According to the WHO, the number of people living with diabetes has almost quadrupled since 1980 to 422 million adults.

Prospects

Although some of the agents described above are still in the early phases of investigation, there is little doubt that the therapy of diabetes will undergo major changes in the near future. It is important to diagnose all type 2 diabetics at an earlier stage (for example by making self monitoring of blood glucose easier) and begin treatment in an attempt to minimize the diabetes-associated complications.

The identification of the genetic components of type 1 and type 2 diabetes is an important area of research, because elucidation of the diabetes genes will influence all efforts towards an understanding of the disease, its complications, and its treatment, cure, and prevention. For this reason, genomic DNA from subjects with severe insulin resistance has been screened for mutations in genes that are implicated in insulin signaling. Indeed, a mutation in the gene encoding the serine/threonine kinase AKT2 (also known as PKBβ) could be identified.

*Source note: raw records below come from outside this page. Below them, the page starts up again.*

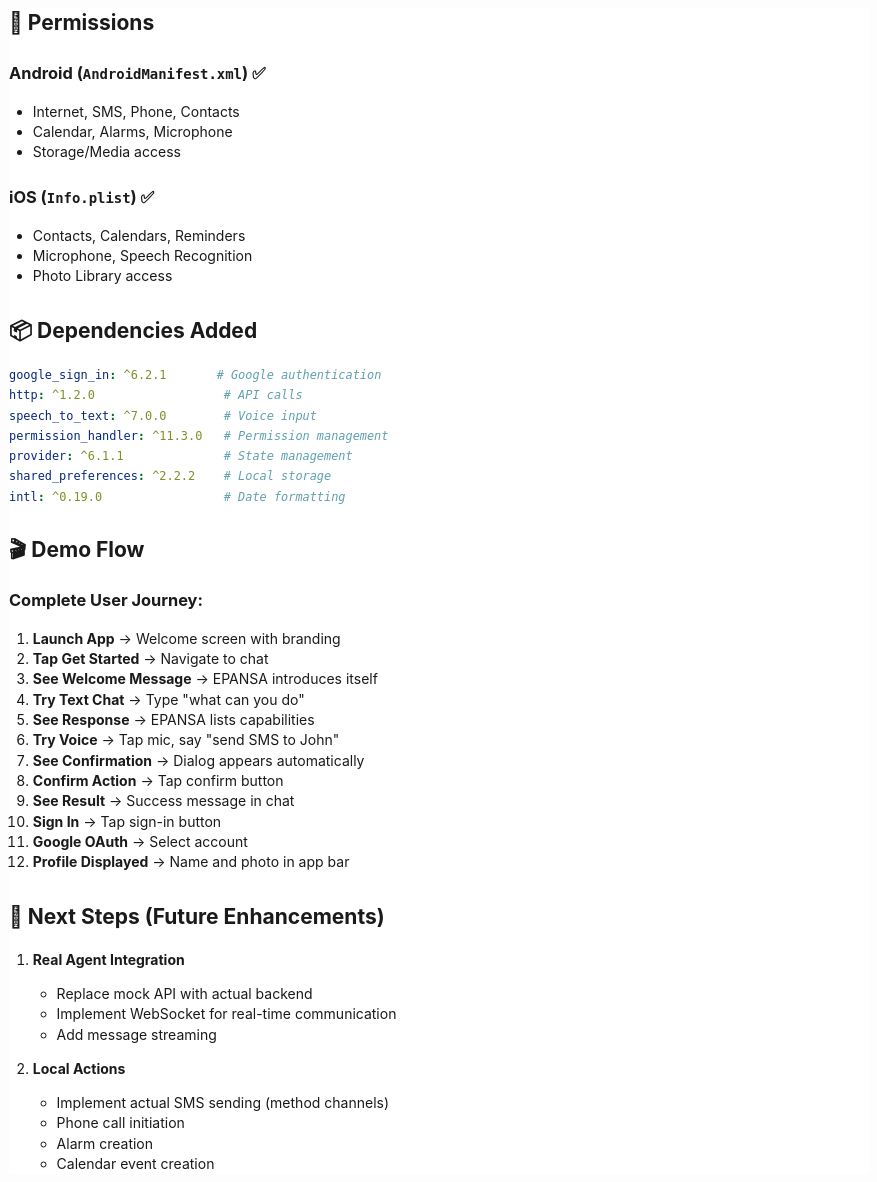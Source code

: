 ## 🔐 Permissions

### Android (`AndroidManifest.xml`) ✅
- Internet, SMS, Phone, Contacts
- Calendar, Alarms, Microphone
- Storage/Media access

### iOS (`Info.plist`) ✅
- Contacts, Calendars, Reminders
- Microphone, Speech Recognition
- Photo Library access

## 📦 Dependencies Added

```yaml
google_sign_in: ^6.2.1       # Google authentication
http: ^1.2.0                  # API calls
speech_to_text: ^7.0.0        # Voice input
permission_handler: ^11.3.0   # Permission management
provider: ^6.1.1              # State management
shared_preferences: ^2.2.2    # Local storage
intl: ^0.19.0                 # Date formatting
```

## 🎬 Demo Flow

### Complete User Journey:
1. **Launch App** → Welcome screen with branding
2. **Tap Get Started** → Navigate to chat
3. **See Welcome Message** → EPANSA introduces itself
4. **Try Text Chat** → Type "what can you do"
5. **See Response** → EPANSA lists capabilities
6. **Try Voice** → Tap mic, say "send SMS to John"
7. **See Confirmation** → Dialog appears automatically
8. **Confirm Action** → Tap confirm button
9. **See Result** → Success message in chat
10. **Sign In** → Tap sign-in button
11. **Google OAuth** → Select account
12. **Profile Displayed** → Name and photo in app bar

## 🚧 Next Steps (Future Enhancements)

1. **Real Agent Integration**
   - Replace mock API with actual backend
   - Implement WebSocket for real-time communication
   - Add message streaming

2. **Local Actions**
   - Implement actual SMS sending (method channels)
   - Phone call initiation
   - Alarm creation
   - Calendar event creation
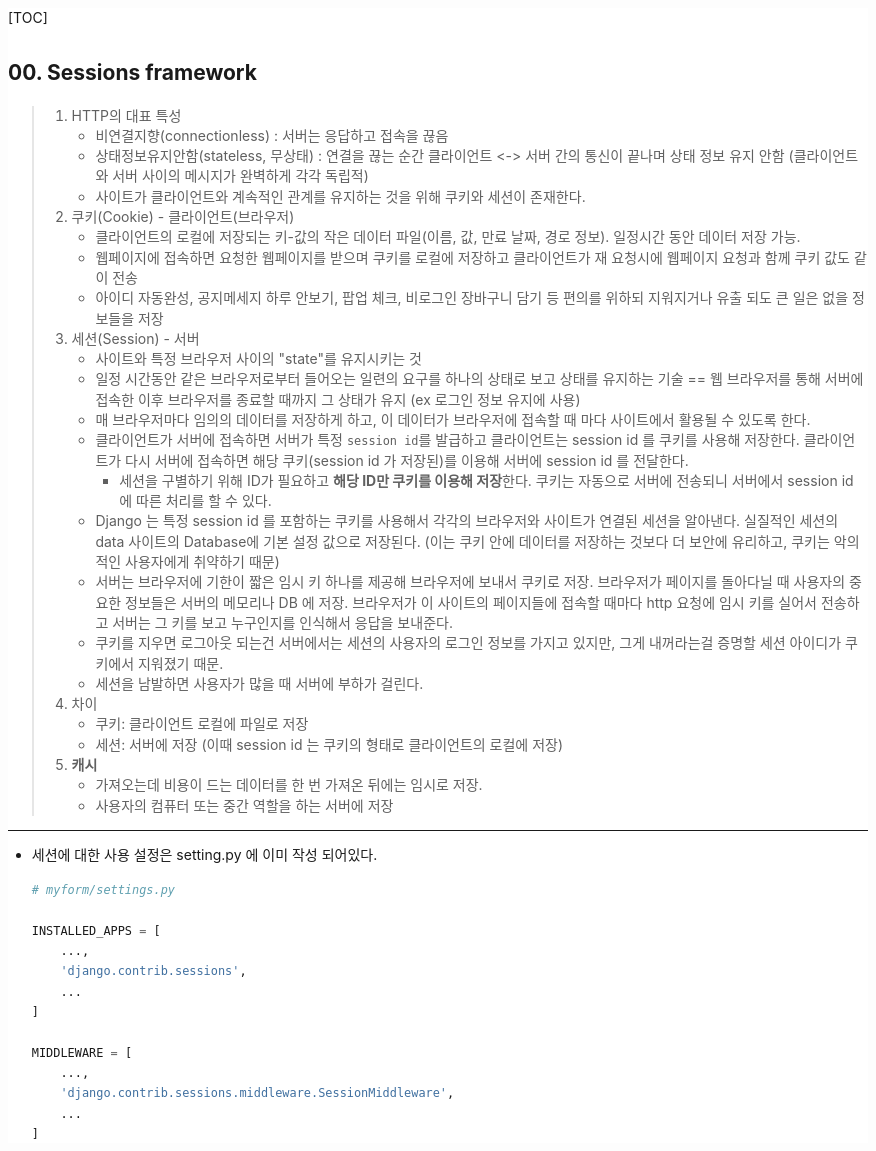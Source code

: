 [TOC]

## 00. Sessions framework 

> 1. HTTP의 대표 특성 
>    - 비연결지향(connectionless) : 서버는 응답하고 접속을 끊음
>    - 상태정보유지안함(stateless, 무상태) : 연결을 끊는 순간 클라이언트 <-> 서버 간의 통신이 끝나며 상태 정보 유지 안함 (클라이언트와 서버 사이의 메시지가 완벽하게 각각 독립적)
>    - 사이트가 클라이언트와 계속적인 관계를 유지하는 것을 위해 쿠키와 세션이 존재한다.
> 2. 쿠키(Cookie) - 클라이언트(브라우저) 
>    - 클라이언트의 로컬에 저장되는 키-값의 작은 데이터 파일(이름, 값, 만료 날짜, 경로 정보). 일정시간 동안 데이터 저장 가능.
>    - 웹페이지에 접속하면 요청한 웹페이지를 받으며 쿠키를 로컬에 저장하고 클라이언트가 재 요청시에 웹페이지 요청과 함께 쿠키 값도 같이 전송
>    - 아이디 자동완성, 공지메세지 하루 안보기, 팝업 체크, 비로그인 장바구니 담기 등 편의를 위하되 지워지거나 유출 되도 큰 일은 없을 정보들을 저장
> 3. 세션(Session) \- 서버 
>    - 사이트와 특정 브라우저 사이의 "state"를 유지시키는 것
>    - 일정 시간동안 같은 브라우저로부터 들어오는 일련의 요구를 하나의 상태로 보고 상태를 유지하는 기술 == 웹 브라우저를 통해 서버에 접속한 이후 브라우저를 종료할 때까지 그 상태가 유지 (ex 로그인 정보 유지에 사용)
>    - 매 브라우저마다 임의의 데이터를 저장하게 하고, 이 데이터가 브라우저에 접속할 때 마다 사이트에서 활용될 수 있도록 한다.
>    - 클라이언트가 서버에 접속하면 서버가 특정 `session id`를 발급하고 클라이언트는 session id 를 쿠키를 사용해 저장한다. 클라이언트가 다시 서버에 접속하면 해당 쿠키(session id 가 저장된)를 이용해 서버에 session id 를 전달한다. 
>      - 세션을 구별하기 위해 ID가 필요하고 **해당 ID만 쿠키를 이용해 저장**한다. 쿠키는 자동으로 서버에 전송되니 서버에서 session id 에 따른 처리를 할 수 있다.
>    - Django 는 특정 session id 를 포함하는 쿠키를 사용해서 각각의 브라우저와 사이트가 연결된 세션을 알아낸다. 실질적인 세션의 data 사이트의 Database에 기본 설정 값으로 저장된다. (이는 쿠키 안에 데이터를 저장하는 것보다 더 보안에 유리하고, 쿠키는 악의적인 사용자에게 취약하기 때문)
>    - 서버는 브라우저에 기한이 짧은 임시 키 하나를 제공해 브라우저에 보내서 쿠키로 저장. 브라우저가 페이지를 돌아다닐 때 사용자의 중요한 정보들은 서버의 메모리나 DB 에 저장. 브라우저가 이 사이트의 페이지들에 접속할 때마다 http 요청에 임시 키를 실어서 전송하고 서버는 그 키를 보고 누구인지를 인식해서 응답을 보내준다.
>    - 쿠키를 지우면 로그아웃 되는건 서버에서는 세션의 사용자의 로그인 정보를 가지고 있지만,  그게 내꺼라는걸 증명할 세션 아이디가 쿠키에서 지워졌기 때문.
>    - 세션을 남발하면 사용자가 많을 때 서버에 부하가 걸린다.
> 4. 차이 
>    - 쿠키: 클라이언트 로컬에 파일로 저장
>    - 세션: 서버에 저장 (이때 session id 는 쿠키의 형태로 클라이언트의 로컬에 저장)
> 5. **캐시**
>    - 가져오는데 비용이 드는 데이터를 한 번 가져온 뒤에는 임시로 저장.
>    - 사용자의 컴퓨터 또는 중간 역할을 하는 서버에 저장

---

- 세션에 대한 사용 설정은 setting.py 에 이미 작성 되어있다. 

  ```python
  # myform/settings.py
  
  INSTALLED_APPS = [
      ...,
      'django.contrib.sessions',
      ...
  ]
  
  MIDDLEWARE = [
      ...,
      'django.contrib.sessions.middleware.SessionMiddleware',
      ...
  ]
  ```
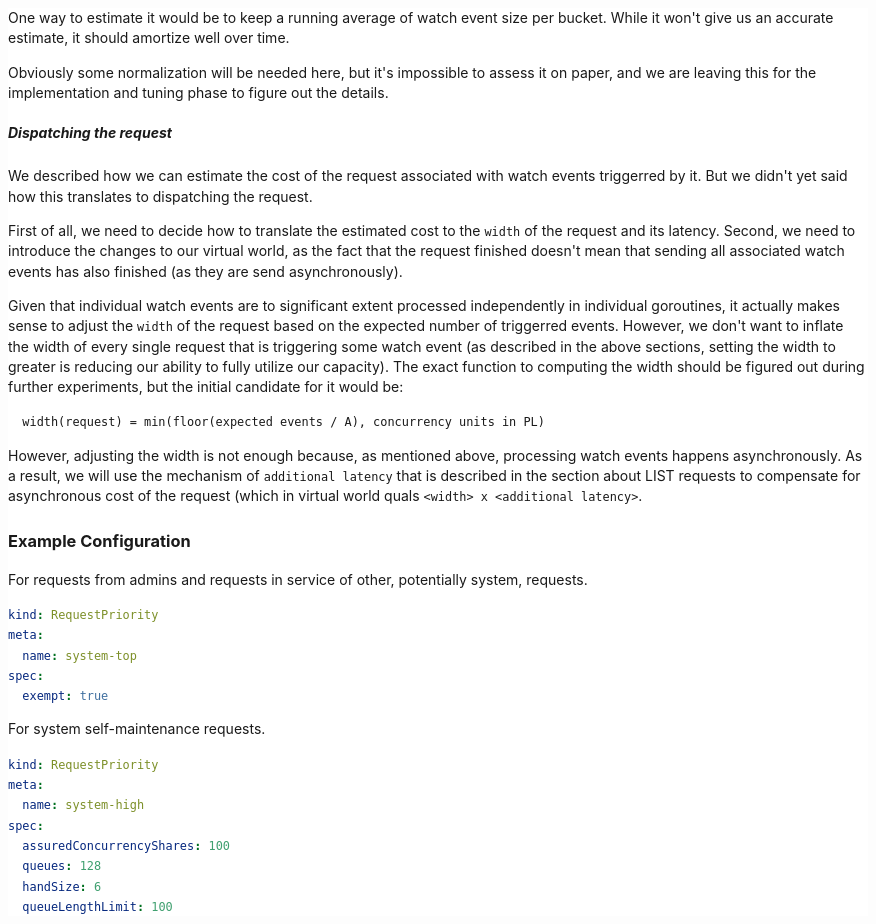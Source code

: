 One way to estimate it would be to keep a running average of watch event size
per bucket.  While it won't give us an accurate estimate, it should amortize
well over time.

Obviously some normalization will be needed here, but it's impossible to assess
it on paper, and we are leaving this for the implementation and tuning phase
to figure out the details.

##### Dispatching the request

We described how we can estimate the cost of the request associated with
watch events triggerred by it.  But we didn't yet said how this translates
to dispatching the request.

First of all, we need to decide how to translate the estimated cost to the
`width` of the request and its latency.  Second, we need to introduce the
changes to our virtual world, as the fact that the request finished doesn't
mean that sending all associated watch events has also finished (as they are
send asynchronously).

Given that individual watch events are to significant extent processed
independently in individual goroutines, it actually makes sense to adjust the
`width` of the request based on the expected number of triggerred events.
However, we don't want to inflate the width of every single request that is
triggering some watch event (as described in the above sections, setting
the width to greater is reducing our ability to fully utilize our capacity).
The exact function to computing the width should be figured out during
further experiments, but the initial candidate for it would be:
```
  width(request) = min(floor(expected events / A), concurrency units in PL)
```

However, adjusting the width is not enough because, as mentioned above,
processing watch events happens asynchronously.  As a result, we will use
the mechanism of `additional latency` that is described in the section
about LIST requests to compensate for asynchronous cost of the request
(which in virtual world quals `<width> x <additional latency>`.

### Example Configuration

For requests from admins and requests in service of other, potentially
system, requests.
```yaml
kind: RequestPriority
meta:
  name: system-top
spec:
  exempt: true
```

For system self-maintenance requests.
```yaml
kind: RequestPriority
meta:
  name: system-high
spec:
  assuredConcurrencyShares: 100
  queues: 128
  handSize: 6
  queueLengthLimit: 100
```
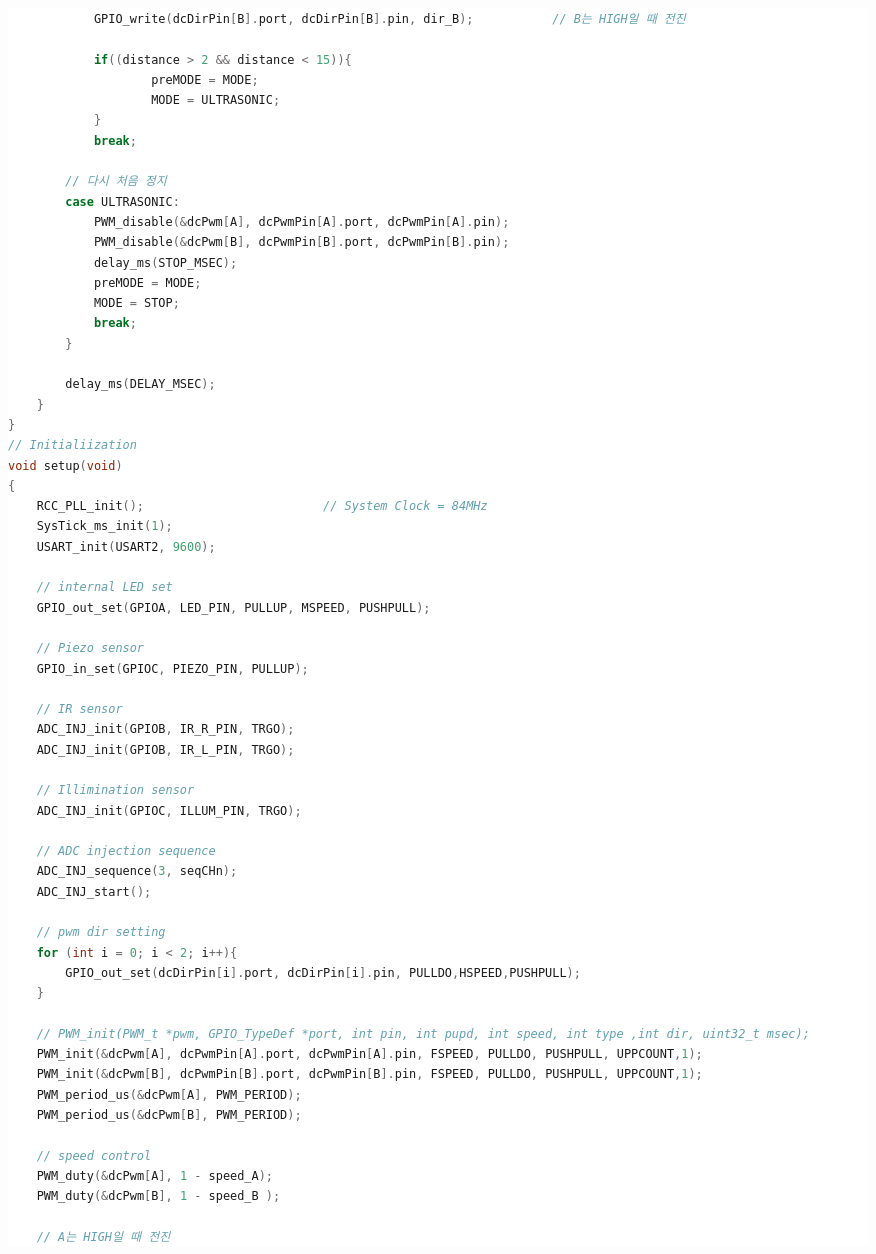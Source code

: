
 ```c
			GPIO_write(dcDirPin[B].port, dcDirPin[B].pin, dir_B);			// B는 HIGH일 때 전진		
		
			if((distance > 2 && distance < 15)){
					preMODE = MODE;
					MODE = ULTRASONIC;
			}
			break;

		// 다시 처음 정지
		case ULTRASONIC:	
			PWM_disable(&dcPwm[A], dcPwmPin[A].port, dcPwmPin[A].pin);
			PWM_disable(&dcPwm[B], dcPwmPin[B].port, dcPwmPin[B].pin);	
			delay_ms(STOP_MSEC);
			preMODE = MODE;			
			MODE = STOP;
			break;
		}	
		
		delay_ms(DELAY_MSEC);
	}
}
// Initialiization  
void setup(void)
{	
	RCC_PLL_init();                         // System Clock = 84MHz
	SysTick_ms_init(1);
	USART_init(USART2, 9600);
	
	// internal LED set
	GPIO_out_set(GPIOA, LED_PIN, PULLUP, MSPEED, PUSHPULL);
	
	// Piezo sensor
	GPIO_in_set(GPIOC, PIEZO_PIN, PULLUP);
	
	// IR sensor
	ADC_INJ_init(GPIOB, IR_R_PIN, TRGO);
	ADC_INJ_init(GPIOB, IR_L_PIN, TRGO);
	
	// Illimination sensor
	ADC_INJ_init(GPIOC, ILLUM_PIN, TRGO);
	
	// ADC injection sequence
	ADC_INJ_sequence(3, seqCHn); 
	ADC_INJ_start();
	
	// pwm dir setting
	for (int i = 0; i < 2; i++){
		GPIO_out_set(dcDirPin[i].port, dcDirPin[i].pin, PULLDO,HSPEED,PUSHPULL);
	}
	
	// PWM_init(PWM_t *pwm, GPIO_TypeDef *port, int pin, int pupd, int speed, int type ,int dir, uint32_t msec);
	PWM_init(&dcPwm[A], dcPwmPin[A].port, dcPwmPin[A].pin, FSPEED, PULLDO, PUSHPULL, UPPCOUNT,1);
	PWM_init(&dcPwm[B], dcPwmPin[B].port, dcPwmPin[B].pin, FSPEED, PULLDO, PUSHPULL, UPPCOUNT,1);
	PWM_period_us(&dcPwm[A], PWM_PERIOD);
	PWM_period_us(&dcPwm[B], PWM_PERIOD);
	
	// speed control 
	PWM_duty(&dcPwm[A], 1 - speed_A);
	PWM_duty(&dcPwm[B], 1 - speed_B );
	
	// A는 HIGH일 때 전진
```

In the 1970s, the insulin receptor was discovered, and 10 years later, its tyrosine kinase activity was demonstrated.

AKT2 is highly expressed in insulin-sensitive tissues and has been implicated in insulin-regulated glucose uptake into muscle and fat cells by promoting the translocation of glucose transporter 4 (GLUT4) to the cell surface. Advances in genomics, proteomics and metabolomics will help us to further understandthe causes of type 1 and type 2 diabetes and could eventually lead to novel therapeutic approaches.